*ACTIVITY*
Your copy should repeat each record below exactly and contain no images.

Saved data entries

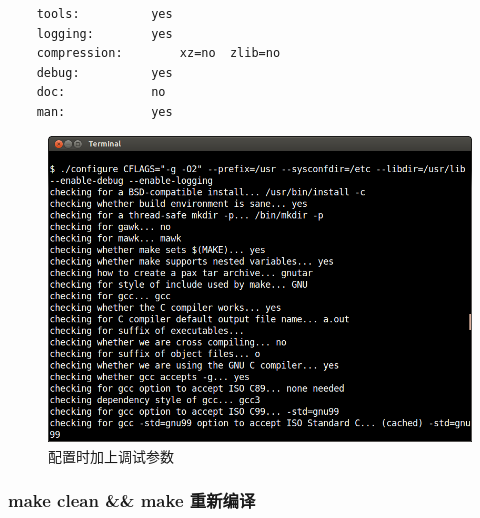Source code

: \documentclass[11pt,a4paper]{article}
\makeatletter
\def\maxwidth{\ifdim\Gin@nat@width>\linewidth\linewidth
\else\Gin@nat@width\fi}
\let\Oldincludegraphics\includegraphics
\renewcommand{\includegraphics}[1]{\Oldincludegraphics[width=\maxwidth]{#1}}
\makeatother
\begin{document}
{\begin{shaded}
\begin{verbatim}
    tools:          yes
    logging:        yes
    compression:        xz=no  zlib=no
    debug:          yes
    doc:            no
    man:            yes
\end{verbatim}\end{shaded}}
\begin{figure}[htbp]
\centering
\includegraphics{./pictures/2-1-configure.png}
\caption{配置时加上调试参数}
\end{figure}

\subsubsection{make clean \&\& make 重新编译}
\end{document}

*OUTPUT FOR THIS EXERCISE*
Source code

: \documentclass[11pt,a4paper]{article}
\makeatletter
\def\maxwidth{\ifdim\Gin@nat@width>\linewidth\linewidth
\else\Gin@nat@width\fi}
\let\Oldincludegraphics\includegraphics
\renewcommand{\includegraphics}[1]{\Oldincludegraphics[width=\maxwidth]{#1}}
\makeatother
\begin{document}
{\begin{shaded}
\begin{verbatim}
    tools:          yes
    logging:        yes
    compression:        xz=no  zlib=no
    debug:          yes
    doc:            no
    man:            yes
\end{verbatim}\end{shaded}}
\begin{figure}[htbp]
\centering
\includegraphics{./pictures/2-1-configure.png}
\caption{配置时加上调试参数}
\end{figure}

\subsubsection{make clean \&\& make 重新编译}
\end{document}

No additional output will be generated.